#### Work to be completed:
Keeping every word the same, return the listing from its first line until the line holding "여러개라던가, 메서드 말고" has been returned as well.

*** Source records ***

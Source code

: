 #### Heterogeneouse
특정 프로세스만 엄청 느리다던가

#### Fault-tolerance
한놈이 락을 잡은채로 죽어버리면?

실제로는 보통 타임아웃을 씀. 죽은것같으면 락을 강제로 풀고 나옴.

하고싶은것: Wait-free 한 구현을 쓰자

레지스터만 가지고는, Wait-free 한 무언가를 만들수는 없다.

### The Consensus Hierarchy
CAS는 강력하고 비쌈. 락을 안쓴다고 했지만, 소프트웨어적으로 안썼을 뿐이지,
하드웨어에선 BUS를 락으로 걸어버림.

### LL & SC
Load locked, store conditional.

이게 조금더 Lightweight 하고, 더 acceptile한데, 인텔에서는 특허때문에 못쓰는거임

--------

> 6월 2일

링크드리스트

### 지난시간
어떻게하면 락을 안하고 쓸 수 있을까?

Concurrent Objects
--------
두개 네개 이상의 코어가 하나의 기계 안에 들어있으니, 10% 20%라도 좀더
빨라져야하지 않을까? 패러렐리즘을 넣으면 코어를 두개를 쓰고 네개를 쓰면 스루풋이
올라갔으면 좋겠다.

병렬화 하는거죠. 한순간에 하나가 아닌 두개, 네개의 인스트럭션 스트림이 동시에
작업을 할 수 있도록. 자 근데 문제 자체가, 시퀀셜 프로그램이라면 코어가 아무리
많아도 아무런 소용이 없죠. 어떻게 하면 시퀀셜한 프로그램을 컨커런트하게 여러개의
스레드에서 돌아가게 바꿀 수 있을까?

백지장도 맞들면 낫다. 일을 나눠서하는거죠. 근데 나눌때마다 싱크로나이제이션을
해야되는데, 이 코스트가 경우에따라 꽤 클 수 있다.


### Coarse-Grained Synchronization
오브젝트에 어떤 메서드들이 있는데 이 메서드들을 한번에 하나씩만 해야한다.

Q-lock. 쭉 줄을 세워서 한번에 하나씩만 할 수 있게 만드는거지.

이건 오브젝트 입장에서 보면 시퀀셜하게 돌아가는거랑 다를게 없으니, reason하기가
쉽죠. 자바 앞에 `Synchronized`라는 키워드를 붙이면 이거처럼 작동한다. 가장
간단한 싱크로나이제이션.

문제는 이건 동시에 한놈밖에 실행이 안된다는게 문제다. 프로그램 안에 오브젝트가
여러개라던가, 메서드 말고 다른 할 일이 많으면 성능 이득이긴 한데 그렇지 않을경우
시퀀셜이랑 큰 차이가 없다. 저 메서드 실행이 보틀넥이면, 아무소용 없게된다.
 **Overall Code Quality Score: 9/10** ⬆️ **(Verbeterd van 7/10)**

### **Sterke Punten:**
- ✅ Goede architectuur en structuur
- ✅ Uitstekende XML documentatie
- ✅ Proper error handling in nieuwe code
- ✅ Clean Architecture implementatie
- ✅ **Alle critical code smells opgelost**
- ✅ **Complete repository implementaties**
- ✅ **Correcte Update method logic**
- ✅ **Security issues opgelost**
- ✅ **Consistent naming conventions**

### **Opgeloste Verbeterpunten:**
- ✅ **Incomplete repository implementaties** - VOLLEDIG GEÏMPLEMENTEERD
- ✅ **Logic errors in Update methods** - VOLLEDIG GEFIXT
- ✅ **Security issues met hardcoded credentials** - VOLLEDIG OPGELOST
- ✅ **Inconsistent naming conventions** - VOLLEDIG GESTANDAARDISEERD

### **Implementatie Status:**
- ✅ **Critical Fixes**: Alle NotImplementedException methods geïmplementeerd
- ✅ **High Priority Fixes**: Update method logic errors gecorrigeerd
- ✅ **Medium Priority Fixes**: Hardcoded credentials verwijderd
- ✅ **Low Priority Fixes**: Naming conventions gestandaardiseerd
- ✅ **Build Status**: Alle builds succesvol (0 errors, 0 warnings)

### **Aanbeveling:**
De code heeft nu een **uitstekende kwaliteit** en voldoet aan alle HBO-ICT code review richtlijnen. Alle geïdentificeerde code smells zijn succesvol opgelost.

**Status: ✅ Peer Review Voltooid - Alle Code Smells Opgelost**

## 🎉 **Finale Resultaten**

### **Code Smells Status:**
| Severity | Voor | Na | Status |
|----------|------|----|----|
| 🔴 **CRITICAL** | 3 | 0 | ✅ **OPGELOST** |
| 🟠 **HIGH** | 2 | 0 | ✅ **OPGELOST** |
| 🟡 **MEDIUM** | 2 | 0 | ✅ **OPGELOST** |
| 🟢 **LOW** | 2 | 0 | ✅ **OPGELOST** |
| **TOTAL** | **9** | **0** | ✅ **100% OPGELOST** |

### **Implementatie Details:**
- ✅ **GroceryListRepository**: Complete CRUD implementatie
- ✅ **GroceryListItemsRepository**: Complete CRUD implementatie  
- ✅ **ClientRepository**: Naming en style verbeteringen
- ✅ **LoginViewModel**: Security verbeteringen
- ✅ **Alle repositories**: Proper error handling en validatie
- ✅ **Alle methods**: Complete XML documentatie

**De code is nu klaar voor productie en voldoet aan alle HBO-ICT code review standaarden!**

***

#### Answer to this problem:
Source code

: #### Heterogeneouse
특정 프로세스만 엄청 느리다던가

#### Fault-tolerance
한놈이 락을 잡은채로 죽어버리면?

실제로는 보통 타임아웃을 씀. 죽은것같으면 락을 강제로 풀고 나옴.

하고싶은것: Wait-free 한 구현을 쓰자

레지스터만 가지고는, Wait-free 한 무언가를 만들수는 없다.

### The Consensus Hierarchy
CAS는 강력하고 비쌈. 락을 안쓴다고 했지만, 소프트웨어적으로 안썼을 뿐이지,
하드웨어에선 BUS를 락으로 걸어버림.

### LL & SC
Load locked, store conditional.

이게 조금더 Lightweight 하고, 더 acceptile한데, 인텔에서는 특허때문에 못쓰는거임

--------

> 6월 2일

링크드리스트

### 지난시간
어떻게하면 락을 안하고 쓸 수 있을까?

Concurrent Objects
--------
두개 네개 이상의 코어가 하나의 기계 안에 들어있으니, 10% 20%라도 좀더
빨라져야하지 않을까? 패러렐리즘을 넣으면 코어를 두개를 쓰고 네개를 쓰면 스루풋이
올라갔으면 좋겠다.

병렬화 하는거죠. 한순간에 하나가 아닌 두개, 네개의 인스트럭션 스트림이 동시에
작업을 할 수 있도록. 자 근데 문제 자체가, 시퀀셜 프로그램이라면 코어가 아무리
많아도 아무런 소용이 없죠. 어떻게 하면 시퀀셜한 프로그램을 컨커런트하게 여러개의
스레드에서 돌아가게 바꿀 수 있을까?

백지장도 맞들면 낫다. 일을 나눠서하는거죠. 근데 나눌때마다 싱크로나이제이션을
해야되는데, 이 코스트가 경우에따라 꽤 클 수 있다.


### Coarse-Grained Synchronization
오브젝트에 어떤 메서드들이 있는데 이 메서드들을 한번에 하나씩만 해야한다.

Q-lock. 쭉 줄을 세워서 한번에 하나씩만 할 수 있게 만드는거지.

이건 오브젝트 입장에서 보면 시퀀셜하게 돌아가는거랑 다를게 없으니, reason하기가
쉽죠. 자바 앞에 `Synchronized`라는 키워드를 붙이면 이거처럼 작동한다. 가장
간단한 싱크로나이제이션.

문제는 이건 동시에 한놈밖에 실행이 안된다는게 문제다. 프로그램 안에 오브젝트가
여러개라던가, 메서드 말고 다른 할 일이 많으면 성능 이득이긴 한데 그렇지 않을경우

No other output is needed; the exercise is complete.